Aris v. Hawaii Department of Education
670 F. App'x 565
| 9th Cir. | 2016Background
- Rebecca Aris filed Title VII claims in state court within the limitations period against the State of Hawaii Department of Education (Department).
- The Department challenged the state court’s jurisdiction based on sovereign immunity.
- Aris voluntarily dismissed the state action after the limitations period had expired and refiled in federal court the same day.
- The district court dismissed Aris’s federal suit as time-barred under Title VII.
- Aris appealed, arguing she was entitled to equitable tolling under Burnett v. New York Central Railroad Co. because her original state filing was timely.

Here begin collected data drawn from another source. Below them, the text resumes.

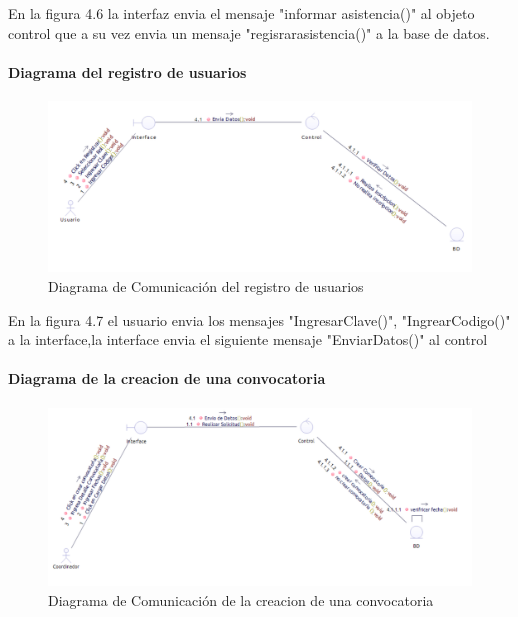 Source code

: En la figura 4.6 la interfaz envia el mensaje "informar asistencia()" al objeto control que a su vez envia un mensaje "regisrarasistencia()" a la base de datos.


\newpage

\paragraph{Diagrama del registro de usuarios}
\begin{figure}[H]
	\centering
	\includegraphics[width=1\linewidth]{parte2/imgs/DiagramaComunicacion/ComReguU}
	\caption[Diagrama de Comunicacion del registro de usuarios]{Diagrama de Comunicación del registro de usuarios}
	\label{fig:diagramaDeComunicacion3}
\end{figure}

En la figura 4.7 el usuario envia los mensajes "IngresarClave()", "IngrearCodigo()" a la interface,la interface envia el siguiente mensaje "EnviarDatos()"  al control 

\paragraph{Diagrama de la creacion de una convocatoria}
\begin{figure}[H]
	\centering
	\includegraphics[width=1\linewidth]{parte2/imgs/DiagramaComunicacion/ComCreConv}
	\caption[Diagrama de Comunicacion cfracion Covoactoria]{Diagrama de Comunicación de la creacion de una convocatoria}
	\label{fig:diagramaDeComunicacion5}
\end{figure}

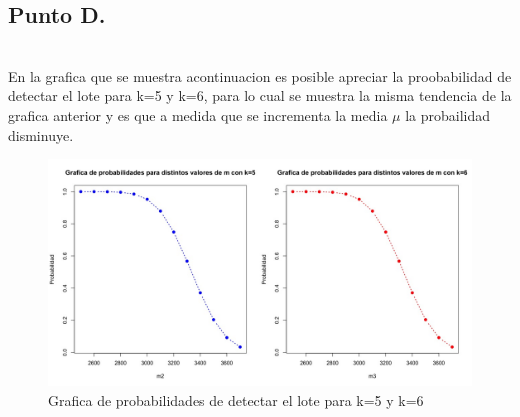 \documentclass[letterpaper,12pt,onecolumn,titlepage]{article}
\begin{document}
\pagebreak \subsection{Punto D.}
~\\ En la grafica que se muestra acontinuacion es posible apreciar la proobabilidad de detectar el lote para k=5 y k=6, para lo cual se muestra la misma tendencia de la grafica anterior y es que a medida que se incrementa la media $\mu$ la probailidad disminuye.
\begin{figure}[!h]
    \begin{center}
        \includegraphics[width=15cm]{Figuras/5d.jpeg}
        \caption{Grafica de probabilidades de detectar el lote para k=5 y k=6}
        \label{fig:Densidad}
    \end{center}
\end{figure}
\end{document}
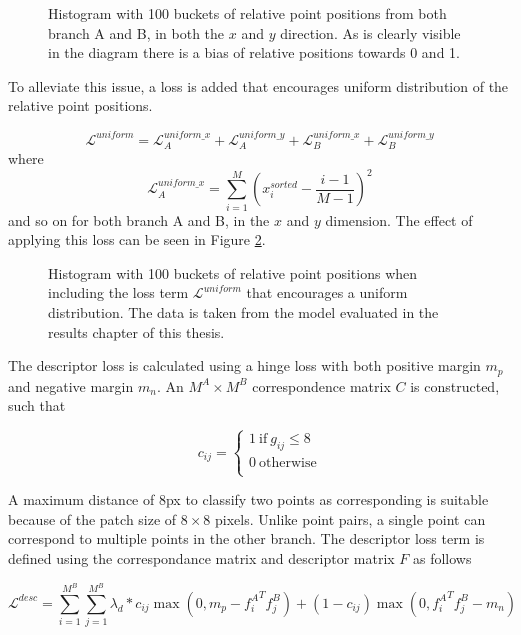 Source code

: \begin{figure}[H]
	\begin{center}
		
	\end{center}
	\caption{Histogram with 100 buckets of relative point positions from both branch A and B, in both the $x$ and $y$ direction. As is clearly visible in the diagram there is a bias of relative positions towards 0 and 1.}
	\label{fig:hist-no-unixy}
\end{figure}

To alleviate this issue, a loss is added that encourages uniform distribution of the relative point positions.


\[
\mathcal{L}^{uniform}=\mathcal{L}^{uniform\_x}_A+\mathcal{L}^{uniform\_y}_A+\mathcal{L}^{uniform\_x}_B+\mathcal{L}^{uniform\_y}_B
\]
where
\[
\mathcal{L}^{uniform\_x}_A=\sum_{i=1}^M\left(x_i^{sorted}-\frac{i-1}{M-1}\right)^2
\]
and so on for both branch A and B, in the $x$ and $y$ dimension. The effect of applying this loss can be seen in Figure \ref{fig:hist-unixy}.

\begin{figure}[H]
	\begin{center}
		
	\end{center}
	\caption{Histogram with 100 buckets of relative point positions when including the loss term $\mathcal{L}^{uniform}$ that encourages a uniform distribution. The data is taken from the model evaluated in the results chapter of this thesis.}
	\label{fig:hist-unixy}
\end{figure}

The descriptor loss is calculated using a hinge loss with both positive margin $m_p$ and negative margin $m_n$. An $M^A\times M^B$ correspondence matrix $C$ is constructed, such that

\[
c_{ij}=
\begin{cases}
1\ \text{if}\ g_{ij}\le 8 \\
0\ \text{otherwise} \\
\end{cases}
\]

A maximum distance of 8px to classify two points as corresponding is suitable because of the patch size of $8\times 8$ pixels. Unlike point pairs, a single point can correspond to multiple points in the other branch. The descriptor loss term is defined using the correspondance matrix and descriptor matrix $F$ as follows

\[
\mathcal{L}^{desc}=\sum^{M^B}_{i=1}\sum^{M^B}_{j=1}\lambda_d*c_{ij}\max\left(0,m_p-{f_i^A}^Tf_j^B\right)+(1-c_{ij})\max\left(0,{f_i^A}^Tf_j^B-m_n\right)
\]

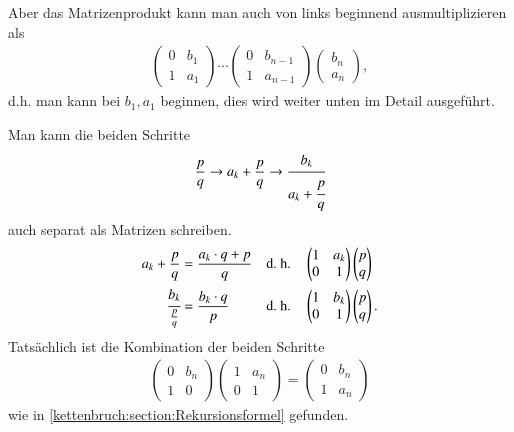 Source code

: Aber das Matrizenprodukt kann man auch von links beginnend ausmultiplizieren als
\begin{align*}
		\begin{pmatrix}
			0& b_1\\
			1& a_1
		\end{pmatrix}
		\cdots
		\begin{pmatrix}
			0& b_{n-1}\\
			1& a_{n-1}
		\end{pmatrix}
		\begin{pmatrix}
			b_n\\
			a_n
		\end{pmatrix},
\end{align*}
d.h. man kann bei $b_1, a_1$ beginnen, dies wird weiter unten im Detail
ausgeführt.

Man kann die beiden Schritte
\begin{align*}
\frac{p}{q} \rightarrow a_k + \frac{p}{q} \rightarrow \cfrac{b_k}{a_k + \cfrac{p}{q}}
\end{align*}
auch separat als Matrizen schreiben.
\begin{align*}
a_k + \frac{p}{q} &= \frac{a_k \cdot q + p}{q} &&\text{d.~h.} &&
	\begin{pmatrix}
		1& a_k\\
		0& 1
	\end{pmatrix}
	\begin{pmatrix}
		p\\
		q
	\end{pmatrix}
\\
\cfrac{b_k}{\frac{p}{q}} &= \frac{b_k \cdot q}{p} &&\text{d.~h.} &&
	\begin{pmatrix}
		1& b_k\\
		0& 1
	\end{pmatrix}
	\begin{pmatrix}
		p\\
		q
	\end{pmatrix}.
\end{align*}
Tatsächlich ist die Kombination der beiden Schritte
\begin{align*}
		\begin{pmatrix}
			0& b_n\\
			1& 0
		\end{pmatrix}
		\begin{pmatrix}
			1& a_n\\
			0& 1
		\end{pmatrix}
	=	\begin{pmatrix}
			0& b_n\\
			1& a_n
		\end{pmatrix}
\end{align*}
wie in \eqref{kettenbruch:section:Rekursionsformel}  gefunden.
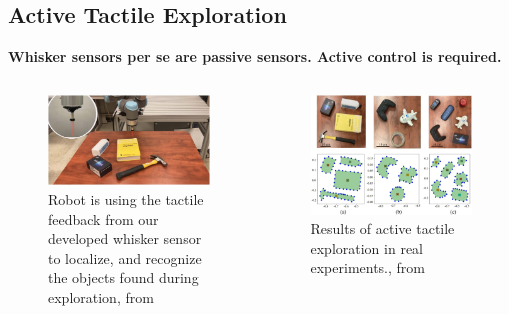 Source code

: \subsection{Active Tactile Exploration}
\textbf{Whisker sensors per se are passive sensors. \to Active control is required.}\\
\begin{columns}[T,onlytextwidth]
    \begin{column}[T]{0.48\textwidth}
        \begin{figure}[H]
            \centering
            \includegraphics[width=\textwidth]{figures/related-works-2-prototype}
            \caption{Robot is using the tactile feedback from our developed whisker sensor to localize, and recognize the objects found during exploration, from~\cite{Xiao_2022}}
        \end{figure}
    \end{column}
    \begin{column}[T]{0.48\textwidth}
        \begin{figure}[H]
            \centering
            \includegraphics[width=\textwidth]{figures/related-works-2-results}
            \caption{Results of active tactile exploration in real experiments., from~\cite{Xiao_2022}}
        \end{figure}
    \end{column}
\end{columns}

- The Ninth Circuit reviewed de novo whether equitable tolling applied and affirmed the dismissal.
Issues
| Issue | Plaintiff's Argument | Defendant's Argument | Held |
|---|---|---|---|
| Whether equitable tolling applies to save Aris’s Title VII claim | Aris: Burnett-style equitable tolling should apply because she timely filed in state court and then refiled in federal court after dismissal | Dept.: No Burnett tolling; Aris has not alleged facts showing defendant waived immunity or any statutory/legislative basis for tolling | The court held Aris failed to allege facts that justify Burnett tolling and affirmed dismissal |
Key Cases Cited
- Burnett v. New York Cent. R. Co., 380 U.S. 424 (1965) (approved equitable tolling where plaintiff timely filed in a forum believed acceptable due to prior waivers and legislative recognition that venue defects should not bar timely claims)

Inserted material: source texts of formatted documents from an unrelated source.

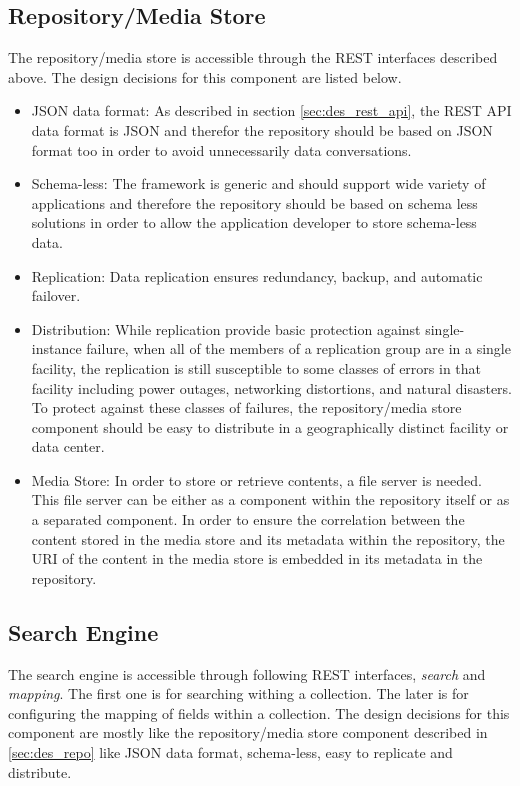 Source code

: \subsection{Repository/Media Store \label{sec:des_repo}}

The repository/media store is accessible through the \ac{REST} interfaces described above. The design decisions for this component are listed below.

\begin{itemize}
\item {JSON data format:} As described in section \ref{sec:des_rest_api}, the \ac{REST} \ac{API} data format is \ac{JSON} and therefor the repository should be based on \ac{JSON} format too in order to avoid unnecessarily data conversations.

\item {Schema-less:} The framework is generic and should support wide variety of applications and therefore the repository should be based on schema less solutions in order to allow the application developer to store schema-less data.

\item {Replication:} Data replication ensures redundancy, backup, and automatic failover.

\item {Distribution:} While replication provide basic protection against single-instance failure, when all of the members of a replication group are in a single facility, the replication is still susceptible to some classes of errors in that facility including power outages, networking distortions, and natural disasters. To protect against these classes of failures, the repository/media store component should be easy to distribute in a geographically distinct facility or data center.

\item {Media Store:} In order to store or retrieve contents, a file server is needed. This file server can be either as a component within the repository itself or as a separated component. In order to ensure the correlation between the content stored in the media store and its metadata within the repository, the URI of the content in the media store is embedded in its metadata in the repository.
\end{itemize}
 
\subsection{Search Engine\label{sec:des_se_en}}
The search engine is accessible through following \ac{REST} interfaces, \textit{search} and \textit{mapping}. The first one is for searching withing a collection. The later is for configuring the mapping of fields within a collection. The design decisions for this component are mostly like the repository/media store component described in \ref{sec:des_repo} like \ac{JSON} data format, schema-less, easy to replicate and distribute.%

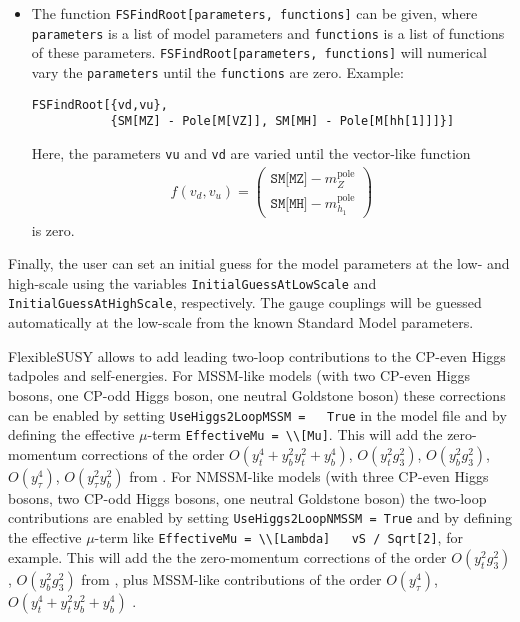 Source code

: \documentclass[final,3p,11pt,pdflatex]{elsarticle}
\makeatletter
\newcommand{\fs}{FlexibleSUSY\@\xspace}
\newcommand{\code}[1]{\lstinline|#1|}  %
\newcommand{\pole}{\text{pole}}
\makeatother
\begin{document}
\begin{itemize}
\item The function \code{FSFindRoot[parameters, functions]} can be
  given, where \code{parameters} is a list of model parameters and
  \code{functions} is a list of functions of these parameters.
  \code{FSFindRoot[parameters, functions]} will numerical vary the
  \code{parameters} until the \code{functions} are zero.  Example:
  \begin{lstlisting}
FSFindRoot[{vd,vu},
           {SM[MZ] - Pole[M[VZ]], SM[MH] - Pole[M[hh[1]]]}]
  \end{lstlisting}
  Here, the parameters \code{vu} and \code{vd} are varied until the
  vector-like function
  \begin{align}
    f(v_d,v_u) =
    \begin{pmatrix}
      \texttt{SM[MZ]} - m_Z^\pole \\
      \texttt{SM[MH]} - m_{h_1}^\pole
    \end{pmatrix}
  \end{align}
  is zero.
\end{itemize}
%
Finally, the user can set an initial guess for the model parameters at
the low- and high-scale using the variables
\code{InitialGuessAtLowScale} and \code{InitialGuessAtHighScale},
respectively.  The gauge couplings will be guessed automatically at
the low-scale from the known Standard Model parameters.

\fs allows to add leading two-loop contributions to the CP-even Higgs
tadpoles and self-energies.  For MSSM-like models (with two CP-even
Higgs bosons, one CP-odd Higgs boson, one neutral Goldstone boson)
these corrections can be enabled by setting \code{UseHiggs2LoopMSSM =
  True} in the model file and by defining the effective $\mu$-term
\code{EffectiveMu = \\[Mu]}.  This will add the zero-momentum
corrections of the order $O(y_t^4 + y_b^2 y_t^2 + y_b^4)$, $O(y_t^2
g_3^2)$, $O(y_b^2 g_3^2)$, $O(y_\tau^4)$, $O(y_\tau^2 y_b^2)$ from
\cite{Degrassi:2001yf,Brignole:2001jy,Dedes:2002dy,Brignole:2002bz,Dedes:2003km}.
For NMSSM-like models (with three CP-even Higgs bosons, two CP-odd
Higgs bosons, one neutral Goldstone boson) the two-loop contributions
are enabled by setting \code{UseHiggs2LoopNMSSM = True} and by
defining the effective $\mu$-term like \code{EffectiveMu = \\[Lambda]
  vS / Sqrt[2]}, for example.  This will add the the zero-momentum
corrections of the order $O(y_t^2 g_3^2)$, $O(y_b^2 g_3^2)$ from
\cite{Degrassi:2009yq}, plus MSSM-like contributions of the order
$O(y_\tau^4)$, $O(y_t^4 + y_t^2 y_b^2 + y_b^4)$
\cite{Brignole:2001jy,Dedes:2003km}.
\end{document}
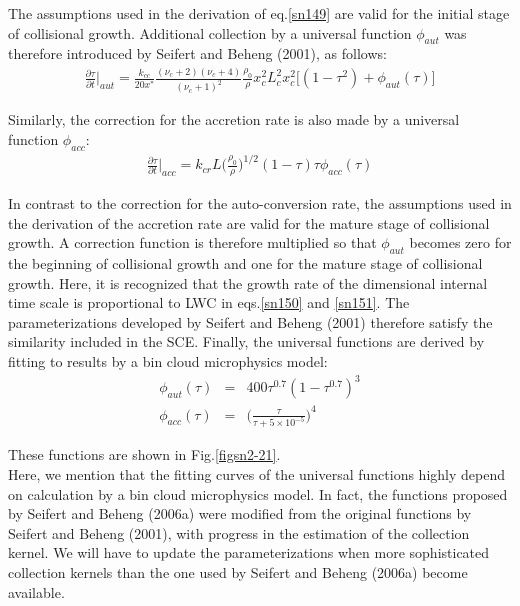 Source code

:The assumptions used in the derivation of eq.\ref{sn149} are valid for the initial stage of collisional growth. Additional collection by a universal function $\phi_{aut}$ was therefore introduced by Seifert and Beheng (2001), as follows:
\begin{eqnarray}
\frac{\partial \tau}{\partial t}\Bigr|_{aut}=\frac{k_{cc}}{20x^{*}}\frac{(\nu_{c}+2)(\nu_{c}+4)}{(\nu_{c}+1)^{2}}\frac{\rho_{0}}{\rho}x_{c}^{2}L_{c}^{2}x_{c}^{2}\bigl[(1-\tau^{2})+\phi_{aut}(\tau)\bigr]\label{sn150}
\end{eqnarray}

Similarly, the correction for the accretion rate is also made by a universal function $\phi_{acc}$:
\begin{eqnarray}
\frac{\partial \tau}{\partial t}\Bigr|_{acc}=k_{cr}L\bigl(\frac{\rho_{0}}{\rho}\bigr)^{1/2}(1-\tau)\tau\phi_{acc}(\tau)\label{sn151}
\end{eqnarray}

In contrast to the correction for the auto-conversion rate, the assumptions used in the derivation of the accretion rate are valid for the mature stage of collisional growth. A correction function is therefore multiplied so that $\phi_{aut}$ becomes zero for the beginning of collisional growth and one for the mature stage of collisional growth. Here, it is recognized that the growth rate of the dimensional internal time scale is proportional to LWC in eqs.\ref{sn150} and \ref{sn151}. The parameterizations developed by Seifert and Beheng (2001) therefore satisfy the similarity included in the SCE. Finally, the universal functions are derived by fitting to results by a bin cloud microphysics model:
\begin{eqnarray}
\phi_{aut}(\tau)&=&400\tau^{0.7}(1-\tau^{0.7})^{3}\label{152}\\
\phi_{acc}(\tau)&=&\bigl(\frac{\tau}{\tau+5\times 10^{-5}}\bigr)^{4}\label{153}
\end{eqnarray}

These functions are shown in Fig.\ref{figsn2-21}.\\
Here, we mention that the fitting curves of the universal functions highly depend on calculation by a bin cloud microphysics model. In fact, the functions proposed by Seifert and Beheng (2006a) were modified from the original functions by Seifert and Beheng (2001), with progress in the estimation of the collection kernel. We will have to update the parameterizations when more sophisticated collection kernels than the one used by Seifert and Beheng (2006a) become available.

- O’Donnell v. Vencor Inc., 466 F.3d 1104 (9th Cir. 2006) (standard: de novo review when underlying facts are undisputed)
- Hinton v. Pac. Enters., 5 F.3d 391 (9th Cir. 1993) (plaintiff bears burden to allege facts supporting equitable tolling)
- Baldwin Cty. Welcome Ctr. v. Brown, 466 U.S. 147 (1984) (prejudice to defendant is not an independent basis for tolling; it is considered only after a tolling justification is identified)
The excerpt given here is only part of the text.